The notion at the heart of modern monetary theory that governments that control their own currency do not have to engage in contractionary deleveraging remains largely ignored. Just because nations can (in a worst case scenario) always print money to pay their debt, doesn’t mean that they will always print money to pay their debt. They will often choose to adopt an austerity program (as is often mandated by the IMF), or default outright instead (as happened in Russia in the 1990s).

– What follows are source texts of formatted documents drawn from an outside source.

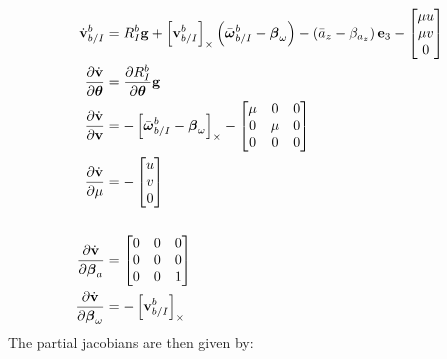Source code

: \begin{align*}
  \dot{\boldsymbol{\mathrm{v}}}_{b/I}^b 
  &=
  R_I^b \boldsymbol{\mathrm{g}}
  +
  \left[ \boldsymbol{\mathrm{v}}_{b/I}^b \right]_{\times}
  \left( \bar{\boldsymbol{\mathrm{\omega}}}_{b/I}^b - \boldsymbol{\mathrm{\beta}}_\omega \right)
  -
  \left( \bar{a}_z - \beta_{a_z} \right) \boldsymbol{\mathrm{e}}_3
  -
  \begin{bmatrix}
    \mu u \\
    \mu v \\
    0
  \end{bmatrix} \\
  \frac{\partial \dot{\boldsymbol{\mathrm{v}}}}{\partial \boldsymbol{\mathrm{\theta}}} &= 
  \frac{\partial R_I^b}{\partial \boldsymbol{\mathrm{\theta}}} \boldsymbol{\mathrm{g}} \\
  \frac{\partial \dot{\boldsymbol{\mathrm{v}}}}{\partial \boldsymbol{\mathrm{v}}} &= 
  -\left[ \bar{\boldsymbol{\mathrm{\omega}}}_{b/I}^b - \boldsymbol{\mathrm{\beta}}_\omega \right]_{\times} -
  \begin{bmatrix}
    \mu & 0 & 0 \\
    0 & \mu & 0 \\
    0 & 0 & 0
  \end{bmatrix}\\
  \frac{\partial \dot{\boldsymbol{\mathrm{v}}}}{\partial \mu} &= -
  \begin{bmatrix}
    u \\ v \\ 0
  \end{bmatrix}\\
  \\
  \frac{\partial \dot{\boldsymbol{\mathrm{v}}}}{\partial \boldsymbol{\mathrm{\beta}}_a} &= 
  \begin{bmatrix}
    0 & 0 & 0 \\
    0 & 0 & 0 \\
    0 & 0 & 1
  \end{bmatrix}\\
  \frac{\partial \dot{\boldsymbol{\mathrm{v}}}}{\partial \boldsymbol{\mathrm{\beta}}_\omega} &= 
  - \left[ \boldsymbol{\mathrm{v}}_{b/I}^b \right]_{\times}
\end{align*}
The partial jacobians are then given by:
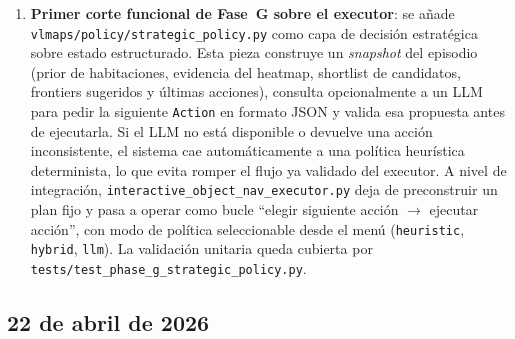 \documentclass[11pt,a4paper]{article}
\begin{document}
\begin{enumerate}
  \item \textbf{Primer corte funcional de Fase~G sobre el executor}: se añade
        \texttt{vlmaps/policy/strategic\_policy.py} como capa de decisión
        estratégica sobre estado estructurado. Esta pieza construye un
        \emph{snapshot} del episodio (prior de habitaciones, evidencia del
        heatmap, shortlist de candidatos, frontiers sugeridos y últimas
        acciones), consulta opcionalmente a un LLM para pedir la siguiente
        \texttt{Action} en formato JSON y valida esa propuesta antes de
        ejecutarla. Si el LLM no está disponible o devuelve una acción
        inconsistente, el sistema cae automáticamente a una política
        heurística determinista, lo que evita romper el flujo ya validado del
        executor. A nivel de integración, \texttt{interactive\_object\_nav\_executor.py}
        deja de preconstruir un plan fijo y pasa a operar como bucle
        ``elegir siguiente acción $\rightarrow$ ejecutar acción'', con modo de
        política seleccionable desde el menú (\texttt{heuristic},
        \texttt{hybrid}, \texttt{llm}). La validación unitaria queda cubierta
        por \texttt{tests/test\_phase\_g\_strategic\_policy.py}.

\end{enumerate}

\subsection*{22 de abril de 2026}
\end{document}
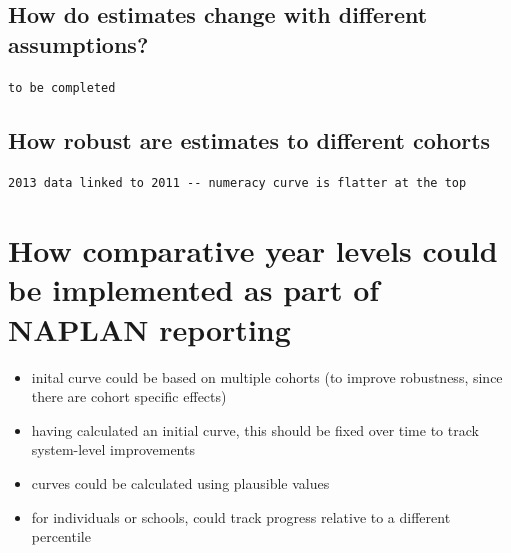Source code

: \subsection{How do estimates change with different assumptions?}

\verb+to be completed+

\subsection{How robust are estimates to different cohorts}

\verb+2013 data linked to 2011 -- numeracy curve is flatter at the top+

\section{How comparative year levels could be implemented as part of NAPLAN reporting}

\begin{itemize}
    \item inital curve could be based on multiple cohorts (to improve robustness, since there are cohort specific effects)
    \item having calculated an initial curve, this should be fixed over time to track system-level improvements
    \item curves could be calculated using plausible values
    \item for individuals or schools, could track progress relative to a different percentile 
\end{itemize}












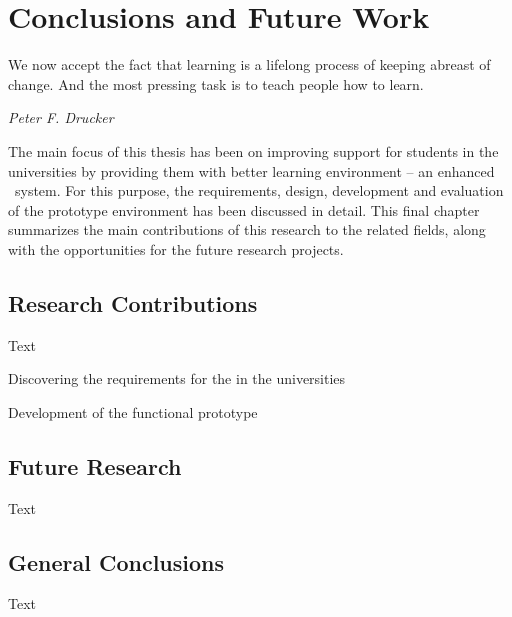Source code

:\chapter{Conclusions and Future Work\label{cha:conclusion}}
\epigraph{We now accept the fact that learning is a lifelong process of keeping
abreast of change. And the most pressing task is to teach people how to
learn.}{\textit{Peter F. Drucker}}

The main focus of this thesis has been on improving \LLLs support for students
in the universities by providing them with better learning environment -- an
enhanced \ep~system. For this purpose, the requirements, design, development and
evaluation of the prototype environment has been discussed in detail. This final
chapter summarizes the main contributions of this research to the related
fields, along with the opportunities for the future research projects.

\section{Research Contributions}

Text

Discovering the requirements for the \LLLs in the universities

Development of the functional prototype

\section{Future Research}

Text

\section{General Conclusions}

Text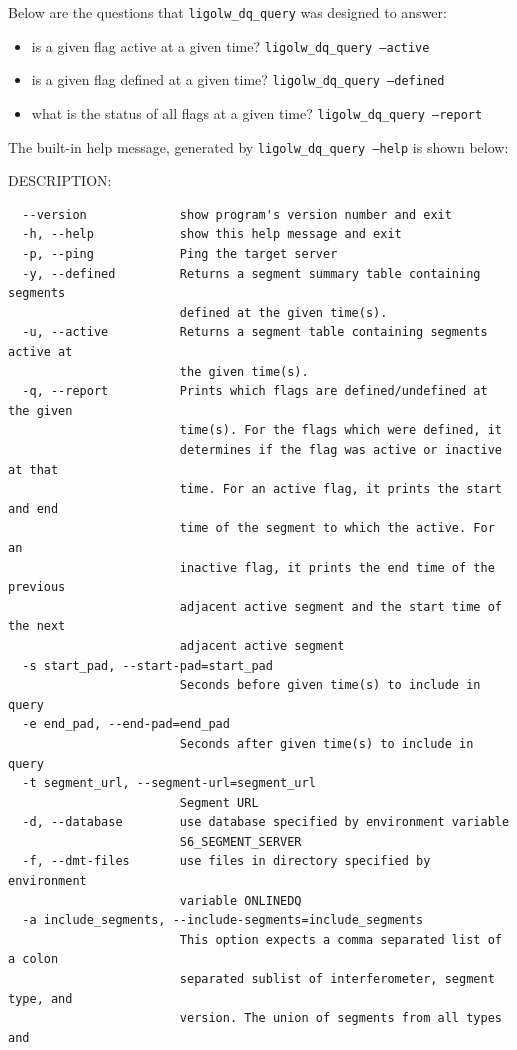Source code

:Below are the questions that \texttt{ligolw\_dq\_query} was designed
to answer:

\begin{itemize}
\item is a given flag active at a given time?
\texttt{ligolw\_dq\_query --active}
\item is a given flag defined at a given time?
\texttt{ligolw\_dq\_query --defined}
\item what is the status of all flags at a given time?
\texttt{ligolw\_dq\_query --report}
\end{itemize}


The built-in help message, generated by \texttt{ligolw\_dq\_query
--help} is shown below:

DESCRIPTION:
{\small
\begin{verbatim}
  --version             show program's version number and exit
  -h, --help            show this help message and exit
  -p, --ping            Ping the target server
  -y, --defined         Returns a segment summary table containing segments
                        defined at the given time(s).
  -u, --active          Returns a segment table containing segments active at
                        the given time(s).
  -q, --report          Prints which flags are defined/undefined at the given
                        time(s). For the flags which were defined, it
                        determines if the flag was active or inactive at that
                        time. For an active flag, it prints the start and end
                        time of the segment to which the active. For an
                        inactive flag, it prints the end time of the previous
                        adjacent active segment and the start time of the next
                        adjacent active segment
  -s start_pad, --start-pad=start_pad
                        Seconds before given time(s) to include in query
  -e end_pad, --end-pad=end_pad
                        Seconds after given time(s) to include in query
  -t segment_url, --segment-url=segment_url
                        Segment URL
  -d, --database        use database specified by environment variable
                        S6_SEGMENT_SERVER
  -f, --dmt-files       use files in directory specified by environment
                        variable ONLINEDQ
  -a include_segments, --include-segments=include_segments
                        This option expects a comma separated list of a colon
                        separated sublist of interferometer, segment type, and
                        version. The union of segments from all types and

\end{verbatim}}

And what governments cannot guarantee is that the money they print will have value. This is determined by market participants. In the real economy people in general and creditors (and Germans) in particular are very afraid of inflation and increases in the money supply. History is littered with currency collapses, where citizens have lost confidence in the currency (although in truth most hyperinflations have occurred after some great shock to the real economy like a war or famine, and not solely as a result of excessive money printing).

And there has always been a significant danger of currency, trade and political retaliations by creditors and creditor nations, as a result of the perception of “money printing”. Many, many wars have been fought over national debts, and over currencies and their devaluation. One only has to look at China’s frustrated rhetoric regarding America’s various monetary expansions, the fact that many Eurasian creditor nations are moving away from the dollar as a reserve currency, as well as the growth of American-Chinese trade measures and retaliations, to see how policy of a far lesser order than the sort of thing advocated in modern monetary theory can exacerbate frictions in the global currency system (although nothing bad has come to pass yet).

Governments controlling their own currencies are likely to continue to defy the prescriptions of the modern monetary theorists for years to come. And that means that expansionary increases in government debt relative to the underlying economy will continue to be a prelude to contractionary deleveraging, just as is the case with the private sector. All debt matters.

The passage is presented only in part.